Correspondence to: Manuel Barreiro-de Acosta, MD, PhD, Department of Gastroenterology, University Hospital of Santiago de Compostela, C/Choupana, s/n, E-15706-Santiago de Compostela, Spain. mbarreirodeacosta@hotmail.es
Telephone: +34-696-990188
Fax: +34-981-955100
Received: May 14, 2009
Revised: July 4, 2009
Accepted: July 11, 2009
Published online: August 14, 2009

Abstract

Infliximab (IFX) is currently the only biologic therapy used in the treatment of moderate-to-severe ulcerative colitis (UC). In the years to come, more biologic therapies will have a role in the management of moderate-to-severe UC. We report on two patients with steroid-dependent UC who, due to adverse reactions to IFX, have been under therapy with adalimumab for two years. Both patients received concomitant immunosuppressive treatment. Long term clinical remission and mucosal healing are described.

Key Words: Adalimumab, Ulcerative colitis, Mucosal healing, Maintenance treatment



INTRODUCTION

Tumor necrosis factor-α (TNF-α) is a proinflammatory cytokine that plays a role in the pathogenesis of inflammatory bowel disease. The introduction of anti-TNF-α agents for the treatment of ulcerative colitis (UC) has been delayed because contrary to Crohn’s disease (CD), UC has classically been considered a T helper cell type 2 (Th2) disease, for which the role of TNF-α is less relevant than that of other cytokines such as interleukin (IL)-10 and IL-5[1]. However, other more recent studies have shown that TNF-α may play a major role in the etiopathogenesis of UC, justifying the use of anti-TNF-α therapies[2].

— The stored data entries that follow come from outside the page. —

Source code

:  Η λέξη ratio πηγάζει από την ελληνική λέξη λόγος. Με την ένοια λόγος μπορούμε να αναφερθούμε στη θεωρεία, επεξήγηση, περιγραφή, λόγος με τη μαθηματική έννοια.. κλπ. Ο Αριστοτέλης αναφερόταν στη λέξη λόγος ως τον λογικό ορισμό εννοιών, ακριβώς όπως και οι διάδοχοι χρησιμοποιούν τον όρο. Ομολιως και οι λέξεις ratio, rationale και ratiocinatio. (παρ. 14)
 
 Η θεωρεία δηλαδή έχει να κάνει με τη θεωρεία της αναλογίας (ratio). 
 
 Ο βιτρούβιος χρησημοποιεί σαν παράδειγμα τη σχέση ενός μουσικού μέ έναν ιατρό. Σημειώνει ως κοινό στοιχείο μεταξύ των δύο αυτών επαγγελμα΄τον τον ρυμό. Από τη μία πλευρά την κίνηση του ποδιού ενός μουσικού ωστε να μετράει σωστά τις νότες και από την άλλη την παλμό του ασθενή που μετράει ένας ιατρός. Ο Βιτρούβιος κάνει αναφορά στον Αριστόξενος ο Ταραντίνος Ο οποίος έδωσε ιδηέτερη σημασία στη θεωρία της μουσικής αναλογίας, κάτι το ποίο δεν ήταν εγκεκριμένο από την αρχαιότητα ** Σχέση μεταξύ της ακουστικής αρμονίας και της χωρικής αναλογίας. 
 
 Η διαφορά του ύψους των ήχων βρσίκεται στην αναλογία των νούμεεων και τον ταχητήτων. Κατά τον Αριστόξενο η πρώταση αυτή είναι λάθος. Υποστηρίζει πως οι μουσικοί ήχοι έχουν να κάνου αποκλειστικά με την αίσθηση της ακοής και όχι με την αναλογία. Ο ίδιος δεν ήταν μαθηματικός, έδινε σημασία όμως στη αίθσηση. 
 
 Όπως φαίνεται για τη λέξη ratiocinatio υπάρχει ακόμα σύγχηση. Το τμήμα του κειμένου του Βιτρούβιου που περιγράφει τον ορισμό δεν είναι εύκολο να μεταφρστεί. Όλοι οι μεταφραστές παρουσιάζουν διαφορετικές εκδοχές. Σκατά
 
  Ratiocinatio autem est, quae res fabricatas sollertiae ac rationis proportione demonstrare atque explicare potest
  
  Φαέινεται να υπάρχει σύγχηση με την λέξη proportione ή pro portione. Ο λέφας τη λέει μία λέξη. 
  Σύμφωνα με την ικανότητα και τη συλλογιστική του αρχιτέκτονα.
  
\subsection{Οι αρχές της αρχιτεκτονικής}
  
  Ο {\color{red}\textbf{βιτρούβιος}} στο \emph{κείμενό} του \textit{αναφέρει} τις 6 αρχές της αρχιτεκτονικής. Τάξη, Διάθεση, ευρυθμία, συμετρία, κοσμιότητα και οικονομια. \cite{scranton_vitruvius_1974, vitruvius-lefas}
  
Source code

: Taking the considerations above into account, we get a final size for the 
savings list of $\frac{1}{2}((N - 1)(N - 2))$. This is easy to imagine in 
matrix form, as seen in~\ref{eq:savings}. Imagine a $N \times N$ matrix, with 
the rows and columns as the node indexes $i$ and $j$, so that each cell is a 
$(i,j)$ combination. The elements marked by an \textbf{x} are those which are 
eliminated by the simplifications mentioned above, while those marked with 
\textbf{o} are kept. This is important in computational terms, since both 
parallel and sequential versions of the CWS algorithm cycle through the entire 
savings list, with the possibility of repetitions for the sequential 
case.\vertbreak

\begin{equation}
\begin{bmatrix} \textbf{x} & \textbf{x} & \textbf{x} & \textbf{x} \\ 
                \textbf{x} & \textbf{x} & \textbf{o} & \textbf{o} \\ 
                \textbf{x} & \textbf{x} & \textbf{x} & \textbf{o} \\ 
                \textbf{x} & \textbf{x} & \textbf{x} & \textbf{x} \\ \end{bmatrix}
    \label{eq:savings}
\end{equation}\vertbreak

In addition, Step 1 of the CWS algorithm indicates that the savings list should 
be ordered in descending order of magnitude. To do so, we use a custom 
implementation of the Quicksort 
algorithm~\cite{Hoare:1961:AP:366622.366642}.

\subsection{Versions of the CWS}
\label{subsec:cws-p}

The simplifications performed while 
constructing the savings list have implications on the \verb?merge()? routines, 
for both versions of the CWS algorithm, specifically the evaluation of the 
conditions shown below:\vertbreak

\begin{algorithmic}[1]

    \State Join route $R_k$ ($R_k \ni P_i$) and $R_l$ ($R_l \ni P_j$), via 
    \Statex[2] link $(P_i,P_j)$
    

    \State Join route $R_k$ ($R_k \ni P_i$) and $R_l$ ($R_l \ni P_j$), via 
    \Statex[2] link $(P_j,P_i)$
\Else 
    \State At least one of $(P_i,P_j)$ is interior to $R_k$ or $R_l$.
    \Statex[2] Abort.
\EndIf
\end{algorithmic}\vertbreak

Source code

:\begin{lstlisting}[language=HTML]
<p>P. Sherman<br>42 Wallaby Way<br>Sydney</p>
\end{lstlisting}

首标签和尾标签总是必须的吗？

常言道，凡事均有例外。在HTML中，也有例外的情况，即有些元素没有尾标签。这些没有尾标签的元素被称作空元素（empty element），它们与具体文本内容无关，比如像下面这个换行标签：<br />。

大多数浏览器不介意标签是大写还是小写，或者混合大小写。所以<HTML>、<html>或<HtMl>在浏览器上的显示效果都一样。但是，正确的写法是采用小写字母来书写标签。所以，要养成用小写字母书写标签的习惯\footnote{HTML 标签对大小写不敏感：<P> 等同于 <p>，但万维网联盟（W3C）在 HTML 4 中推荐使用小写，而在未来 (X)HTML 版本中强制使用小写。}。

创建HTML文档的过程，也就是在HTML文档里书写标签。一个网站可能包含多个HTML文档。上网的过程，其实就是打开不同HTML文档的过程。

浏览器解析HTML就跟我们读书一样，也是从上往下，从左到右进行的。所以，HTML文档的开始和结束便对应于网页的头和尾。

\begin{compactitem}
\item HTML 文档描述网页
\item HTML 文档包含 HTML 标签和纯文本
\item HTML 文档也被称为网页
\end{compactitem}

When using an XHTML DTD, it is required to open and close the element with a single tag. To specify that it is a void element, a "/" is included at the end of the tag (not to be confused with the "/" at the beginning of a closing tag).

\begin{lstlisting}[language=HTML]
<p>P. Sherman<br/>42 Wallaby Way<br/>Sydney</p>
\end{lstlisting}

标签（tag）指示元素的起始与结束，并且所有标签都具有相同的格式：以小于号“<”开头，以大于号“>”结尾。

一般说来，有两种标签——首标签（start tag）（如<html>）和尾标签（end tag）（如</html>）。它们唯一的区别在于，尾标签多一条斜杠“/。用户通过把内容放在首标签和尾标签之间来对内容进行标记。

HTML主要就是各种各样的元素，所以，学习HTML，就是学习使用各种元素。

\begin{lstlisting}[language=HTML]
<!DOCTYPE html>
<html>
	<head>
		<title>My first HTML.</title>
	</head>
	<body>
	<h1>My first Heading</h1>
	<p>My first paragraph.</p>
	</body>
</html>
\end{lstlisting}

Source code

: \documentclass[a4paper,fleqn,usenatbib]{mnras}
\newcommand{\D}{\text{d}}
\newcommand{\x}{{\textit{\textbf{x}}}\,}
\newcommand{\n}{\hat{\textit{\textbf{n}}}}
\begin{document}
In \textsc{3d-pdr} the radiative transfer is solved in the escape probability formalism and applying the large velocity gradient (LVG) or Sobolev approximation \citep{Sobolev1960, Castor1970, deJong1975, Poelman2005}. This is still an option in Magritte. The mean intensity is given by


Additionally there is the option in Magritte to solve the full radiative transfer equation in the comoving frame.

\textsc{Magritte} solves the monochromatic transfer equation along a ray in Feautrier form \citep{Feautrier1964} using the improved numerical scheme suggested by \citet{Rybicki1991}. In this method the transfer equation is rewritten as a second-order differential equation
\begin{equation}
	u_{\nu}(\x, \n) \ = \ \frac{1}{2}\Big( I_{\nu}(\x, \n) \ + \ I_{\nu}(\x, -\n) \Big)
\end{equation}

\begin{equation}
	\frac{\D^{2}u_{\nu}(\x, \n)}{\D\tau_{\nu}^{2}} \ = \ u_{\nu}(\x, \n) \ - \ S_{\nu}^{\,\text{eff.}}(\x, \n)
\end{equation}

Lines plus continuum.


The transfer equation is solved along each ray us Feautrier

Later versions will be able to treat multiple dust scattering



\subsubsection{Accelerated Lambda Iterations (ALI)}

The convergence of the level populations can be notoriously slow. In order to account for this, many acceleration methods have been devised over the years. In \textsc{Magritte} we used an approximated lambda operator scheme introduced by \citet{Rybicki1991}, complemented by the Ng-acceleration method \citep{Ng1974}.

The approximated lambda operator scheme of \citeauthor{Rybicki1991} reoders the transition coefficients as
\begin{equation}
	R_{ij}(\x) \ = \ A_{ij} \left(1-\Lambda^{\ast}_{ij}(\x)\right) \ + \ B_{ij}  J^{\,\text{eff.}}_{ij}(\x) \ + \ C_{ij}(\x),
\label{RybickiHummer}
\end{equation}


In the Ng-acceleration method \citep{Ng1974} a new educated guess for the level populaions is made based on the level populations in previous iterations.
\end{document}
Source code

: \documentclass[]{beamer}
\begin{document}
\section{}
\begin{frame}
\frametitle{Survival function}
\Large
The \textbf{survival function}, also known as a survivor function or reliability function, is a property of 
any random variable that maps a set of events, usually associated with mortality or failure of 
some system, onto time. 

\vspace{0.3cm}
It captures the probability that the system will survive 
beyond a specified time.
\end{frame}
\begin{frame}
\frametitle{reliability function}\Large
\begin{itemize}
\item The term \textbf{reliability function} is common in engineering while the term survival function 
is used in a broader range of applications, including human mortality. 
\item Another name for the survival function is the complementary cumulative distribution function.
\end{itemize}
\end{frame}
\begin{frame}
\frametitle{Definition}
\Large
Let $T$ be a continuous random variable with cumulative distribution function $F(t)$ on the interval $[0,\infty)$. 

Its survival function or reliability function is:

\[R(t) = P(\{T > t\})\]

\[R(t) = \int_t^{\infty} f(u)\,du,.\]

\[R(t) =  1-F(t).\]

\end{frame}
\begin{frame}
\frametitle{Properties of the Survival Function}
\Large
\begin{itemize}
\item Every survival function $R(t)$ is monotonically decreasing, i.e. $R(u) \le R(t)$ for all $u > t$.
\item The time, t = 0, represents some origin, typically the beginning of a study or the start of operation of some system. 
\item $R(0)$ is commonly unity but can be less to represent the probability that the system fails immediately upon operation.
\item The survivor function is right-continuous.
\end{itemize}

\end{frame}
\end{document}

Infliximab (IFX) is presently the only biologic therapy employed in the treatment of moderate-to-severe UC[3]. With increased use of IFX in UC, cases of intolerance or adverse reaction to this drug are expected. In these clinical situations and based on the data and experience from CD, adalimumab (ADA) is likely to be the next biologic drug to be used in UC. There are currently very few data published regarding the efficacy of ADA in UC. Moreover, the data are short-to-medium term, and there is no evidence of its long-term efficacy.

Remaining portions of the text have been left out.